◆ Activity ◆
Your answer should restate each line of the data below word for word.

◆ Saved data entries ◆
——
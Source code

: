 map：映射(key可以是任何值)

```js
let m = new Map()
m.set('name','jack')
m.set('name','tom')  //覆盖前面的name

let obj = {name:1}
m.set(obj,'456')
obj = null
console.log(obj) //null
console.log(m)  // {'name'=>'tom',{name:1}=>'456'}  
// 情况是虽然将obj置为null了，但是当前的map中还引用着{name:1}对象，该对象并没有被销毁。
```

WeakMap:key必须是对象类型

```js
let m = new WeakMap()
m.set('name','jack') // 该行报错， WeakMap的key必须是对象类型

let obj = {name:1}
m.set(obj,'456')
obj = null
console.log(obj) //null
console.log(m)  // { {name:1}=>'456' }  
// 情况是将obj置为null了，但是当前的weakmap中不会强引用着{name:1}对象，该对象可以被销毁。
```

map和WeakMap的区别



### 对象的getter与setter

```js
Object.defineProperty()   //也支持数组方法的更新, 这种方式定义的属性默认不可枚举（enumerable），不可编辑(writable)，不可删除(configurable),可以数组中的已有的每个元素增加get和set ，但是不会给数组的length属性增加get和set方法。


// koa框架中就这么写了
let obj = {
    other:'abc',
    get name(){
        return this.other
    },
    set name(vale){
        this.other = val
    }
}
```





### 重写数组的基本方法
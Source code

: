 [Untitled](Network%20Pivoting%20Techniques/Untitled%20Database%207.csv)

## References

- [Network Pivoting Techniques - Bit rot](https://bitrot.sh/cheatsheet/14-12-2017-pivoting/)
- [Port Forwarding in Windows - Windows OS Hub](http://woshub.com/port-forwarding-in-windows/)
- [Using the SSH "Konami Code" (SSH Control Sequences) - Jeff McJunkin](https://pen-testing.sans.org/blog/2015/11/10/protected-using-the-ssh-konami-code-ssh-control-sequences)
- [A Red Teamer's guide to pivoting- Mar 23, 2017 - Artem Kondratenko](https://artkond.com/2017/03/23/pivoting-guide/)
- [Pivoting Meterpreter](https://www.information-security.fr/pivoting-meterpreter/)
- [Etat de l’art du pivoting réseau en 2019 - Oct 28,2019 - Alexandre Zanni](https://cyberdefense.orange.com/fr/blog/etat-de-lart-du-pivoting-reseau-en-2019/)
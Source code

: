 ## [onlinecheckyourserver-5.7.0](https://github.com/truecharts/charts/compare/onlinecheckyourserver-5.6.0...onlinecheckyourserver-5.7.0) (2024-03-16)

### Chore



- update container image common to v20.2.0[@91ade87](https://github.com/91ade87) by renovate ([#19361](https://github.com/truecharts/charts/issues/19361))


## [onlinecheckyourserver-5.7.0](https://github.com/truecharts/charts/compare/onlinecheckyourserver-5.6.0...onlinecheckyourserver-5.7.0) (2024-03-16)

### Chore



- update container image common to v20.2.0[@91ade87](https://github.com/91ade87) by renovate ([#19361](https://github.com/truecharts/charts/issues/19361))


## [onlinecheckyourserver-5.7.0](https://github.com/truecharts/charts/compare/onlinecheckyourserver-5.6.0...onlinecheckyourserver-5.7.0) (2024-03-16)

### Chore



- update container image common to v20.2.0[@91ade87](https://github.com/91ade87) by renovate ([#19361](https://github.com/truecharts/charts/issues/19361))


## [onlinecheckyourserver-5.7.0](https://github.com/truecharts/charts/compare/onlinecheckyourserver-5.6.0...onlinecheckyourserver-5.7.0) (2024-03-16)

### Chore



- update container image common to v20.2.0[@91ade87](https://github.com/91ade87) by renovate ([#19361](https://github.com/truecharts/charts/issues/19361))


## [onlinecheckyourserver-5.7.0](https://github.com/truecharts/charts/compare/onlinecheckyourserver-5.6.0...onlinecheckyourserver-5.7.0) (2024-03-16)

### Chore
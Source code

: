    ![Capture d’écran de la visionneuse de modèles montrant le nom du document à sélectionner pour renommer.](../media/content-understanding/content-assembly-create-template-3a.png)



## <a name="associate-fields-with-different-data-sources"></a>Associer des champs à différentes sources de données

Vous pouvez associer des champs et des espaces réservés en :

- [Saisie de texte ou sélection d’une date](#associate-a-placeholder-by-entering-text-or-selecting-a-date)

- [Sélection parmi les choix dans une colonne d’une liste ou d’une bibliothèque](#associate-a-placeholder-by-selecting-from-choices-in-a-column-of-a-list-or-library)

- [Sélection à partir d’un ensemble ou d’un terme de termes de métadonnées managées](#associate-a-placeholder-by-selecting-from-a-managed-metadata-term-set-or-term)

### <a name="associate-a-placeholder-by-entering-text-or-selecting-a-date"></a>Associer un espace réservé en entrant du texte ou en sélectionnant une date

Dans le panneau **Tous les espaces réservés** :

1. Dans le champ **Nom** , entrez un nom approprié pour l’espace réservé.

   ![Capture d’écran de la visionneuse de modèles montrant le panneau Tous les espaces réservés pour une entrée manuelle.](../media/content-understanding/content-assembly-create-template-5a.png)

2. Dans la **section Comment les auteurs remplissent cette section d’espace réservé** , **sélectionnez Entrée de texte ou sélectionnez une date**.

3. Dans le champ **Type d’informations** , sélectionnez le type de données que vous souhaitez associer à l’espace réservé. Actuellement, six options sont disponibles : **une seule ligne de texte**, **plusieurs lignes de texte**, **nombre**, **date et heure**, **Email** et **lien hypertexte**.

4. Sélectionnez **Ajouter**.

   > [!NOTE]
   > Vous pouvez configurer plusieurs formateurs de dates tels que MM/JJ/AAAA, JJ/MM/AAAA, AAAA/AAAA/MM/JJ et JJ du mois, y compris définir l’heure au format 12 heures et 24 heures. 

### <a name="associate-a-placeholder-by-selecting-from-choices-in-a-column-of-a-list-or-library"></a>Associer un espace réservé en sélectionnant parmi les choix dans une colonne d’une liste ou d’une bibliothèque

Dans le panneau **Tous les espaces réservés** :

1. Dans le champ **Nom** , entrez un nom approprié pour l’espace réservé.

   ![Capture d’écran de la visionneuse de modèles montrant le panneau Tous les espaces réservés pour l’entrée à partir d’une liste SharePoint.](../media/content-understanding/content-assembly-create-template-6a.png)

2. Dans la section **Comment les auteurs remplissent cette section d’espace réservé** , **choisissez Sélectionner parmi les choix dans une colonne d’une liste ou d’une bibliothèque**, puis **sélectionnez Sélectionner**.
——
◆ Task solution ◆
Source code

: map：映射(key可以是任何值)

```js
let m = new Map()
m.set('name','jack')
m.set('name','tom')  //覆盖前面的name

let obj = {name:1}
m.set(obj,'456')
obj = null
console.log(obj) //null
console.log(m)  // {'name'=>'tom',{name:1}=>'456'}  
// 情况是虽然将obj置为null了，但是当前的map中还引用着{name:1}对象，该对象并没有被销毁。
```

WeakMap:key必须是对象类型

```js
let m = new WeakMap()
m.set('name','jack') // 该行报错， WeakMap的key必须是对象类型

let obj = {name:1}
m.set(obj,'456')
obj = null
console.log(obj) //null
console.log(m)  // { {name:1}=>'456' }  
// 情况是将obj置为null了，但是当前的weakmap中不会强引用着{name:1}对象，该对象可以被销毁。
```

map和WeakMap的区别



### 对象的getter与setter

```js
Object.defineProperty()   //也支持数组方法的更新, 这种方式定义的属性默认不可枚举（enumerable），不可编辑(writable)，不可删除(configurable),可以数组中的已有的每个元素增加get和set ，但是不会给数组的length属性增加get和set方法。


// koa框架中就这么写了
let obj = {
    other:'abc',
    get name(){
        return this.other
    },
    set name(vale){
        this.other = val
    }
}
```





### 重写数组的基本方法
Source code

: [Untitled](Network%20Pivoting%20Techniques/Untitled%20Database%207.csv)

## References

- [Network Pivoting Techniques - Bit rot](https://bitrot.sh/cheatsheet/14-12-2017-pivoting/)
- [Port Forwarding in Windows - Windows OS Hub](http://woshub.com/port-forwarding-in-windows/)
- [Using the SSH "Konami Code" (SSH Control Sequences) - Jeff McJunkin](https://pen-testing.sans.org/blog/2015/11/10/protected-using-the-ssh-konami-code-ssh-control-sequences)
- [A Red Teamer's guide to pivoting- Mar 23, 2017 - Artem Kondratenko](https://artkond.com/2017/03/23/pivoting-guide/)
- [Pivoting Meterpreter](https://www.information-security.fr/pivoting-meterpreter/)
- [Etat de l’art du pivoting réseau en 2019 - Oct 28,2019 - Alexandre Zanni](https://cyberdefense.orange.com/fr/blog/etat-de-lart-du-pivoting-reseau-en-2019/)
Source code

: ## [onlinecheckyourserver-5.7.0](https://github.com/truecharts/charts/compare/onlinecheckyourserver-5.6.0...onlinecheckyourserver-5.7.0) (2024-03-16)

### Chore



- update container image common to v20.2.0[@91ade87](https://github.com/91ade87) by renovate ([#19361](https://github.com/truecharts/charts/issues/19361))


## [onlinecheckyourserver-5.7.0](https://github.com/truecharts/charts/compare/onlinecheckyourserver-5.6.0...onlinecheckyourserver-5.7.0) (2024-03-16)

### Chore



- update container image common to v20.2.0[@91ade87](https://github.com/91ade87) by renovate ([#19361](https://github.com/truecharts/charts/issues/19361))


## [onlinecheckyourserver-5.7.0](https://github.com/truecharts/charts/compare/onlinecheckyourserver-5.6.0...onlinecheckyourserver-5.7.0) (2024-03-16)

### Chore



- update container image common to v20.2.0[@91ade87](https://github.com/91ade87) by renovate ([#19361](https://github.com/truecharts/charts/issues/19361))


## [onlinecheckyourserver-5.7.0](https://github.com/truecharts/charts/compare/onlinecheckyourserver-5.6.0...onlinecheckyourserver-5.7.0) (2024-03-16)

### Chore



- update container image common to v20.2.0[@91ade87](https://github.com/91ade87) by renovate ([#19361](https://github.com/truecharts/charts/issues/19361))


## [onlinecheckyourserver-5.7.0](https://github.com/truecharts/charts/compare/onlinecheckyourserver-5.6.0...onlinecheckyourserver-5.7.0) (2024-03-16)

### Chore
Source code

:    ![Capture d’écran de la visionneuse de modèles montrant le nom du document à sélectionner pour renommer.](../media/content-understanding/content-assembly-create-template-3a.png)



## <a name="associate-fields-with-different-data-sources"></a>Associer des champs à différentes sources de données

Vous pouvez associer des champs et des espaces réservés en :

- [Saisie de texte ou sélection d’une date](#associate-a-placeholder-by-entering-text-or-selecting-a-date)

- [Sélection parmi les choix dans une colonne d’une liste ou d’une bibliothèque](#associate-a-placeholder-by-selecting-from-choices-in-a-column-of-a-list-or-library)

- [Sélection à partir d’un ensemble ou d’un terme de termes de métadonnées managées](#associate-a-placeholder-by-selecting-from-a-managed-metadata-term-set-or-term)

### <a name="associate-a-placeholder-by-entering-text-or-selecting-a-date"></a>Associer un espace réservé en entrant du texte ou en sélectionnant une date

Dans le panneau **Tous les espaces réservés** :

1. Dans le champ **Nom** , entrez un nom approprié pour l’espace réservé.

   ![Capture d’écran de la visionneuse de modèles montrant le panneau Tous les espaces réservés pour une entrée manuelle.](../media/content-understanding/content-assembly-create-template-5a.png)

2. Dans la **section Comment les auteurs remplissent cette section d’espace réservé** , **sélectionnez Entrée de texte ou sélectionnez une date**.

3. Dans le champ **Type d’informations** , sélectionnez le type de données que vous souhaitez associer à l’espace réservé. Actuellement, six options sont disponibles : **une seule ligne de texte**, **plusieurs lignes de texte**, **nombre**, **date et heure**, **Email** et **lien hypertexte**.

4. Sélectionnez **Ajouter**.

   > [!NOTE]
   > Vous pouvez configurer plusieurs formateurs de dates tels que MM/JJ/AAAA, JJ/MM/AAAA, AAAA/AAAA/MM/JJ et JJ du mois, y compris définir l’heure au format 12 heures et 24 heures. 

### <a name="associate-a-placeholder-by-selecting-from-choices-in-a-column-of-a-list-or-library"></a>Associer un espace réservé en sélectionnant parmi les choix dans une colonne d’une liste ou d’une bibliothèque

Dans le panneau **Tous les espaces réservés** :

1. Dans le champ **Nom** , entrez un nom approprié pour l’espace réservé.

   ![Capture d’écran de la visionneuse de modèles montrant le panneau Tous les espaces réservés pour l’entrée à partir d’une liste SharePoint.](../media/content-understanding/content-assembly-create-template-6a.png)

2. Dans la section **Comment les auteurs remplissent cette section d’espace réservé** , **choisissez Sélectionner parmi les choix dans une colonne d’une liste ou d’une bibliothèque**, puis **sélectionnez Sélectionner**.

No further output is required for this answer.